> Prompt
Report the lines of the data below that contain the string "stockpile".

> Dataset
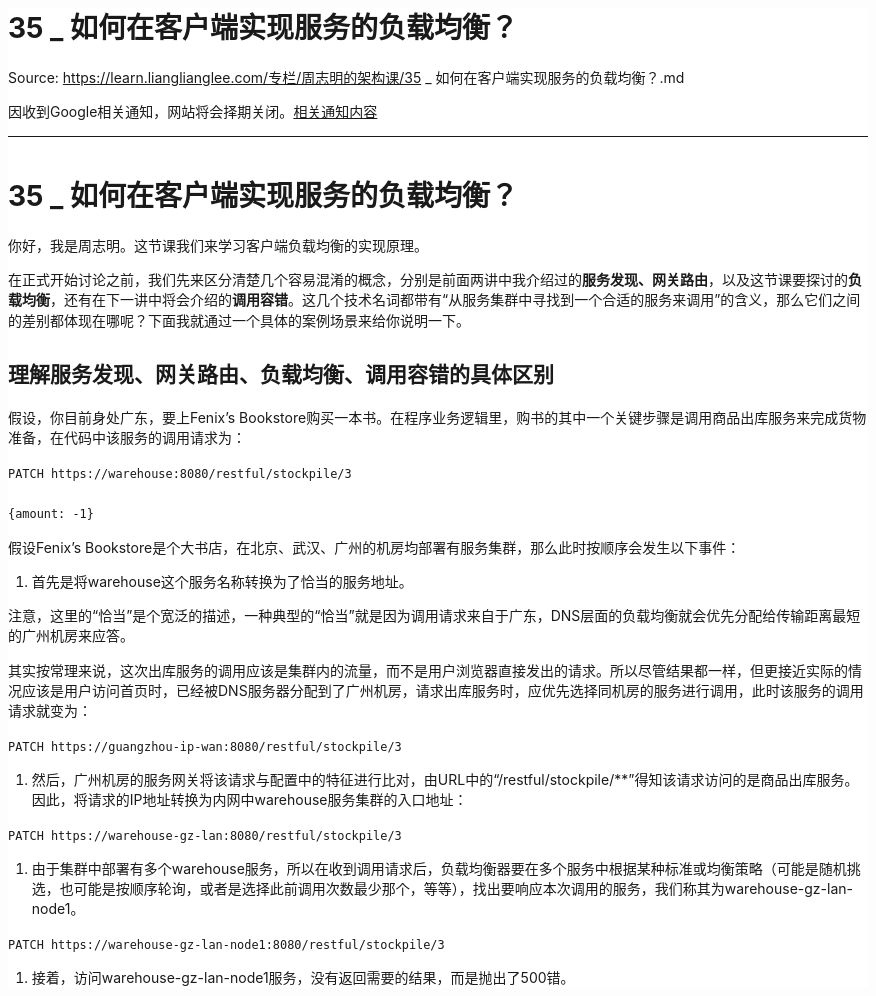 # 35 _ 如何在客户端实现服务的负载均衡？ 

Source: https://learn.lianglianglee.com/专栏/周志明的架构课/35 _ 如何在客户端实现服务的负载均衡？.md

因收到Google相关通知，网站将会择期关闭。[相关通知内容](https://lumendatabase.org/notices/44265620)

---

# 35 \_ 如何在客户端实现服务的负载均衡？

你好，我是周志明。这节课我们来学习客户端负载均衡的实现原理。

在正式开始讨论之前，我们先来区分清楚几个容易混淆的概念，分别是前面两讲中我介绍过的**服务发现、网关路由**，以及这节课要探讨的**负载均衡**，还有在下一讲中将会介绍的**调用容错**。这几个技术名词都带有“从服务集群中寻找到一个合适的服务来调用”的含义，那么它们之间的差别都体现在哪呢？下面我就通过一个具体的案例场景来给你说明一下。

## 理解服务发现、网关路由、负载均衡、调用容错的具体区别

假设，你目前身处广东，要上Fenix’s Bookstore购买一本书。在程序业务逻辑里，购书的其中一个关键步骤是调用商品出库服务来完成货物准备，在代码中该服务的调用请求为：

```
PATCH https://warehouse:8080/restful/stockpile/3

{amount: -1}

```

假设Fenix’s Bookstore是个大书店，在北京、武汉、广州的机房均部署有服务集群，那么此时按顺序会发生以下事件：

1. 首先是将warehouse这个服务名称转换为了恰当的服务地址。

注意，这里的“恰当”是个宽泛的描述，一种典型的“恰当”就是因为调用请求来自于广东，DNS层面的负载均衡就会优先分配给传输距离最短的广州机房来应答。

其实按常理来说，这次出库服务的调用应该是集群内的流量，而不是用户浏览器直接发出的请求。所以尽管结果都一样，但更接近实际的情况应该是用户访问首页时，已经被DNS服务器分配到了广州机房，请求出库服务时，应优先选择同机房的服务进行调用，此时该服务的调用请求就变为：

```
PATCH https://guangzhou-ip-wan:8080/restful/stockpile/3

```

1. 然后，广州机房的服务网关将该请求与配置中的特征进行比对，由URL中的“/restful/stockpile/\*\*”得知该请求访问的是商品出库服务。因此，将请求的IP地址转换为内网中warehouse服务集群的入口地址：

```
PATCH https://warehouse-gz-lan:8080/restful/stockpile/3

```

1. 由于集群中部署有多个warehouse服务，所以在收到调用请求后，负载均衡器要在多个服务中根据某种标准或均衡策略（可能是随机挑选，也可能是按顺序轮询，或者是选择此前调用次数最少那个，等等），找出要响应本次调用的服务，我们称其为warehouse-gz-lan-node1。

```
PATCH https://warehouse-gz-lan-node1:8080/restful/stockpile/3

```

1. 接着，访问warehouse-gz-lan-node1服务，没有返回需要的结果，而是抛出了500错。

> Result of the task
PATCH https://warehouse:8080/restful/stockpile/3
PATCH https://guangzhou-ip-wan:8080/restful/stockpile/3
1. 然后，广州机房的服务网关将该请求与配置中的特征进行比对，由URL中的“/restful/stockpile/\*\*”得知该请求访问的是商品出库服务。因此，将请求的IP地址转换为内网中warehouse服务集群的入口地址：
PATCH https://warehouse-gz-lan:8080/restful/stockpile/3
PATCH https://warehouse-gz-lan-node1:8080/restful/stockpile/3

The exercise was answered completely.